State closes Pueblo center
A mental health and substance abuse treatment center for children was shut down by state authorities this week following complaints that children were abused and underfed.
El Pueblo Boys & Girls Ranch, with 12 cottages on 56 acres in Pueblo, was ordered to “immediately desist” caring for children by the Colorado Department of Human Services. The ranch, which treated children with severe behavioral or psychiatric needs, could lose its child care license permanently.
All 37 children living at the ranch had been moved by Tuesday night, some returning home to parents and others going to foster homes, group homes or other residential treatment centers, human services officials said.
A child who ran away from El Pueblo last month and boarded a train alone later told authorities children bullied each other and stole each other’s food because they were hungry, according to the state’s suspension order. The child said they lacked medical attention and that staff did not intervene when children fought with each other.

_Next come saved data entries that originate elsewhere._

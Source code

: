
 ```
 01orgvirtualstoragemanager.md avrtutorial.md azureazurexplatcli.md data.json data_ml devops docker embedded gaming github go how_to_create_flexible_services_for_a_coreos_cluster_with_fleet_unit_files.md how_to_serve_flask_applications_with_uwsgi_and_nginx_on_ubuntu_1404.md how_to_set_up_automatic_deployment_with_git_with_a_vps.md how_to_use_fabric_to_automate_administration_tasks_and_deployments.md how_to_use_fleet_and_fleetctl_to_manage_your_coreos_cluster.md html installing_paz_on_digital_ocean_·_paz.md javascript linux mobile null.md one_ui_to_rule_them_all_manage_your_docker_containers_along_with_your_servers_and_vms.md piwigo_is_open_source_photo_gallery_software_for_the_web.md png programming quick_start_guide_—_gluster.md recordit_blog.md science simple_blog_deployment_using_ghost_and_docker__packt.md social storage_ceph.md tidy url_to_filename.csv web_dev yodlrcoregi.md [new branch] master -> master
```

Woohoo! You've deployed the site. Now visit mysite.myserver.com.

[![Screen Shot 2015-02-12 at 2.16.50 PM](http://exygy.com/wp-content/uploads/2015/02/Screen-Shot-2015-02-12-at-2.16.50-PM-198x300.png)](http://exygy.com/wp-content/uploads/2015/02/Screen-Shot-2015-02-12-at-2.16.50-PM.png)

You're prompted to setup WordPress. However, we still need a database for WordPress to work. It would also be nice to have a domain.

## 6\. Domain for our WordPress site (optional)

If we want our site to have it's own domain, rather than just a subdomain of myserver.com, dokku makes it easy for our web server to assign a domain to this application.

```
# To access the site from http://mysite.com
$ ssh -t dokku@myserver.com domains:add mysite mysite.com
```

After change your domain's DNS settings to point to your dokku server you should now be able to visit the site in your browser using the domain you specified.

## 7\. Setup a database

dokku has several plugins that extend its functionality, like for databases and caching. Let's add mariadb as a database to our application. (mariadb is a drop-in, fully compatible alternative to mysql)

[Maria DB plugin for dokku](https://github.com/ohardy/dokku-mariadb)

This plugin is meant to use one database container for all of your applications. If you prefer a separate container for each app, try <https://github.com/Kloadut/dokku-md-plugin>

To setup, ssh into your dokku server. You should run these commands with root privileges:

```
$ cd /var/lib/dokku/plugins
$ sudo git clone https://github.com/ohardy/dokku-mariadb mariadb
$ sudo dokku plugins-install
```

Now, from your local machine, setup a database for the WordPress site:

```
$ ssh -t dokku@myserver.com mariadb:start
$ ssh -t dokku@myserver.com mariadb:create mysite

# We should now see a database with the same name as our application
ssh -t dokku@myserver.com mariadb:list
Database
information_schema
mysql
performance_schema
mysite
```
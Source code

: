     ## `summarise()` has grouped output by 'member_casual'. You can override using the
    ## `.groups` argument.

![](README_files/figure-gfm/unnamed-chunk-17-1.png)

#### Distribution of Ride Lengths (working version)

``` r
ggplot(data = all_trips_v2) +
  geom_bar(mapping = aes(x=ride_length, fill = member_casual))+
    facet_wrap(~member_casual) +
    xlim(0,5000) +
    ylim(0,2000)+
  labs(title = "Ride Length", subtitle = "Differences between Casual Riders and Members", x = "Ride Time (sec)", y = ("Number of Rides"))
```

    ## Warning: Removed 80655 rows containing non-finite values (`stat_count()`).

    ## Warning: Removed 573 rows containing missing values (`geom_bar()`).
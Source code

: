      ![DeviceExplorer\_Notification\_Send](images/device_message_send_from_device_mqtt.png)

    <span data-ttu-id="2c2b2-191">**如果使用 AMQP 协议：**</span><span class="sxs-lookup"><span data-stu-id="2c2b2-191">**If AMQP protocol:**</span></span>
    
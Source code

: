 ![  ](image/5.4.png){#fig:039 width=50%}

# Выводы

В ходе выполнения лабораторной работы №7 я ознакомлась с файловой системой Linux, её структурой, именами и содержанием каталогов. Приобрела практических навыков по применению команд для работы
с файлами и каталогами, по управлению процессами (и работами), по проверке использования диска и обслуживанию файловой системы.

This month, child welfare authorities received complaints that a “high-needs child” did not receive prescribed medications while at the ranch and left with burns. And in another complaint, a staff member was accused of pulling a child’s hair, scratching the child and hitting the child with an elbow and a knee, according to the suspension order. The child also was punched in the mouth, the document said.
Also this month, a mentally low-functioning child escaped out of a bedroom window, was missing for more than hour and crossed two streets, according to another complaint.
Other allegations involved a child who suffered severe weight loss after 10 months at the center and an administrator refusing to intervene for 25 minutes as a child pulled off their own skin “and was chewing and eating it.”